Repeat precisely the span of lines below that opens with the line containing "- Link to download CV ." and closes with the line containing "If you have", both included.

****************

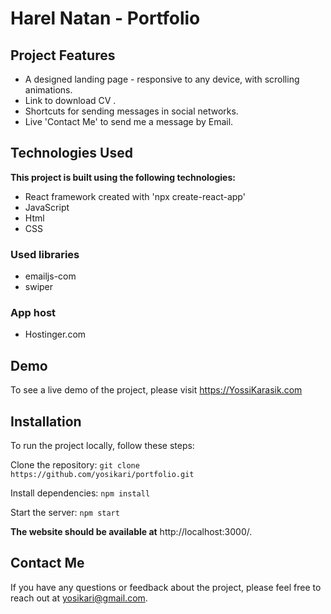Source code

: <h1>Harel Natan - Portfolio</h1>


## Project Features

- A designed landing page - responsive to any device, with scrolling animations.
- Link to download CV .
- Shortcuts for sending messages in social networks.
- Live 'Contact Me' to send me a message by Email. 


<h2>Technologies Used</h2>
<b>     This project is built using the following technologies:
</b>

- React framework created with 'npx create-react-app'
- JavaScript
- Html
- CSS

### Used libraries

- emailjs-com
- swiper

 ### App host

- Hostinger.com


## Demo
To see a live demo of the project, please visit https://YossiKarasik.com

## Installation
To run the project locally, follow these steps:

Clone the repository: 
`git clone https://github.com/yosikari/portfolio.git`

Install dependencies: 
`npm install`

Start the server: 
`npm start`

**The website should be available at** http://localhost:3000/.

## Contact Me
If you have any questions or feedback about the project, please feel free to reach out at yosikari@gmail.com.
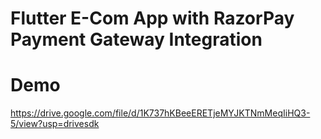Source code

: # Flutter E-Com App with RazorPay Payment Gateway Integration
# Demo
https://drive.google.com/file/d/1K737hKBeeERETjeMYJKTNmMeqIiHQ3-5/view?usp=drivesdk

****************

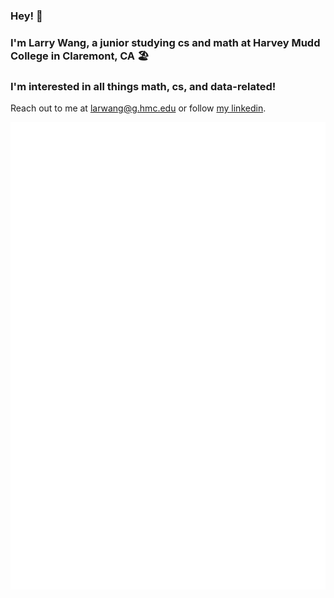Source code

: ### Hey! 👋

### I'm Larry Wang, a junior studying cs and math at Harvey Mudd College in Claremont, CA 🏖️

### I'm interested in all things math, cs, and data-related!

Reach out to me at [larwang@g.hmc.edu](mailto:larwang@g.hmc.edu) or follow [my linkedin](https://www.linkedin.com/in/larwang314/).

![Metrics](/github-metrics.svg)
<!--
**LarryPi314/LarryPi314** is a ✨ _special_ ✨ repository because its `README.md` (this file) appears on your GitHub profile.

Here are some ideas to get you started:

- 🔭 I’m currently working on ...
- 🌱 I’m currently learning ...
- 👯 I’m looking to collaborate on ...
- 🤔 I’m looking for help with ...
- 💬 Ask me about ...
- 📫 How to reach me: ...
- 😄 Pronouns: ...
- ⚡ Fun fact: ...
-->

****************

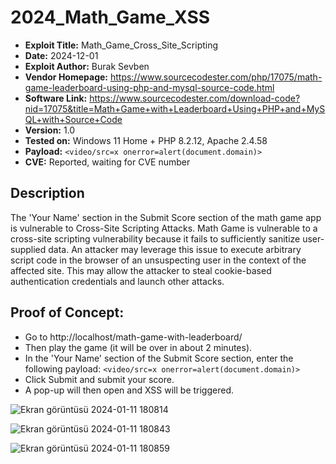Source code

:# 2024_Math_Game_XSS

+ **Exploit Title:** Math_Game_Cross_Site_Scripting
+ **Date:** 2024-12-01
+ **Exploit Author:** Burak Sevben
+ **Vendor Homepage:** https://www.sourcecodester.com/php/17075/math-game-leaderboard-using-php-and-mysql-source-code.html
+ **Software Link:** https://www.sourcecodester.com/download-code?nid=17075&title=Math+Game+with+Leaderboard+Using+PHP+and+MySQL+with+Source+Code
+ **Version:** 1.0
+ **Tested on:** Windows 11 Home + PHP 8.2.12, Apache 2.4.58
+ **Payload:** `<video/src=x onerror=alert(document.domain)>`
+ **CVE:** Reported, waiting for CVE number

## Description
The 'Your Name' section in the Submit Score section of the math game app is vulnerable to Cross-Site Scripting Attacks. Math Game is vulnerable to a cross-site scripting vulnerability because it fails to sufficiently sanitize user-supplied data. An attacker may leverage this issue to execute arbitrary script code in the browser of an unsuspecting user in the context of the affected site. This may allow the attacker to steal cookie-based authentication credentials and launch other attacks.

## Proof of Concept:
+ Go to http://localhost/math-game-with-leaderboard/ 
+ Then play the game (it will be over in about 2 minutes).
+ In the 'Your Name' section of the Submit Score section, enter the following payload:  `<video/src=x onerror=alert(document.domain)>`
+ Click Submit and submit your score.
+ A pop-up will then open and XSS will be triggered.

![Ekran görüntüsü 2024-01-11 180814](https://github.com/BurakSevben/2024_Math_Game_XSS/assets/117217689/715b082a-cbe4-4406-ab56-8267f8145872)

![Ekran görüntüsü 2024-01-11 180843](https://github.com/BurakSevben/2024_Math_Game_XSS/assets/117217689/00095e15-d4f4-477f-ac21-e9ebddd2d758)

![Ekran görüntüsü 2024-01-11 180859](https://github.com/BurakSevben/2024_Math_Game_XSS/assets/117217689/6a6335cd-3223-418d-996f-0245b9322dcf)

****************

- _YOUR SOLUTION_:
- Link to download CV .
- Shortcuts for sending messages in social networks.
- Live 'Contact Me' to send me a message by Email. 


<h2>Technologies Used</h2>
<b>     This project is built using the following technologies:
</b>

- React framework created with 'npx create-react-app'
- JavaScript
- Html
- CSS

### Used libraries

- emailjs-com
- swiper

 ### App host

- Hostinger.com


## Demo
To see a live demo of the project, please visit https://YossiKarasik.com

## Installation
To run the project locally, follow these steps:

Clone the repository: 
`git clone https://github.com/yosikari/portfolio.git`

Install dependencies: 
`npm install`

Start the server: 
`npm start`

**The website should be available at** http://localhost:3000/.

## Contact Me
If you have any questions or feedback about the project, please feel free to reach out at yosikari@gmail.com.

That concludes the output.